▶ _What you will do_
Extract the text of each entry below exactly, leaving every image behind.
Start of Dataset
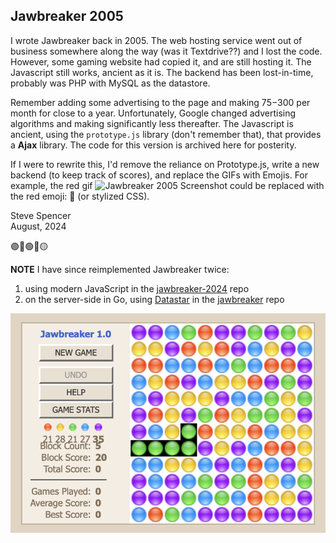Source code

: ## Jawbreaker 2005

I wrote Jawbreaker back in 2005.  The web hosting service went out of 
business somewhere along the way (was it Textdrive??) and I lost the 
code.  However, some gaming website had copied it, and are still 
hosting it. The Javascript still works, ancient as it is.  The backend 
has been lost-in-time, probably was PHP with MySQL as the datastore.

Remember adding some advertising to the page and making $75-$300 per
month for close to a year.  Unfortunately, Google changed advertising 
algorithms and making significantly less thereafter. The Javascript is 
ancient, using the `prototype.js` library (don't remember that), that 
provides a **Ajax** library.  The code for this version is archived 
here for posterity.

If I were to rewrite this, I'd remove the reliance on Prototype.js, 
write a new backend (to keep track of scores), and replace the GIFs 
with Emojis.  For example, the red gif 
![Jawbreaker 2005 Screenshot](docs/p_red.gif "Jawbreaker") could be 
replaced with the red emoji: 🔴 (or stylized CSS).  

Steve Spencer  
August, 2024

🟣🔵🟢🔴🟡

**NOTE** I have since reimplemented Jawbreaker twice:

1. using modern JavaScript in the [jawbreaker-2024](https://sspencer.github.com/jawbreaker-2024) repo
2. on the server-side in Go, using [Datastar](https://data-star.dev/) in the [jawbreaker](https://sspencer.github.com/jawbreaker) repo 

![Jawbreaker Screenshot](img/jawbreaker.png)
End of Dataset
▶ _Result for this task_
Source code

: ## Jawbreaker 2005

I wrote Jawbreaker back in 2005.  The web hosting service went out of 
business somewhere along the way (was it Textdrive??) and I lost the 
code.  However, some gaming website had copied it, and are still 
hosting it. The Javascript still works, ancient as it is.  The backend 
has been lost-in-time, probably was PHP with MySQL as the datastore.

Remember adding some advertising to the page and making $75-$300 per
month for close to a year.  Unfortunately, Google changed advertising 
algorithms and making significantly less thereafter. The Javascript is 
ancient, using the `prototype.js` library (don't remember that), that 
provides a **Ajax** library.  The code for this version is archived 
here for posterity.

If I were to rewrite this, I'd remove the reliance on Prototype.js, 
write a new backend (to keep track of scores), and replace the GIFs 
with Emojis.  For example, the red gif 
![Jawbreaker 2005 Screenshot](docs/p_red.gif "Jawbreaker") could be 
replaced with the red emoji: 🔴 (or stylized CSS).  

Steve Spencer  
August, 2024

🟣🔵🟢🔴🟡

**NOTE** I have since reimplemented Jawbreaker twice:

1. using modern JavaScript in the [jawbreaker-2024](https://sspencer.github.com/jawbreaker-2024) repo
2. on the server-side in Go, using [Datastar](https://data-star.dev/) in the [jawbreaker](https://sspencer.github.com/jawbreaker) repo 

![Jawbreaker Screenshot](img/jawbreaker.png)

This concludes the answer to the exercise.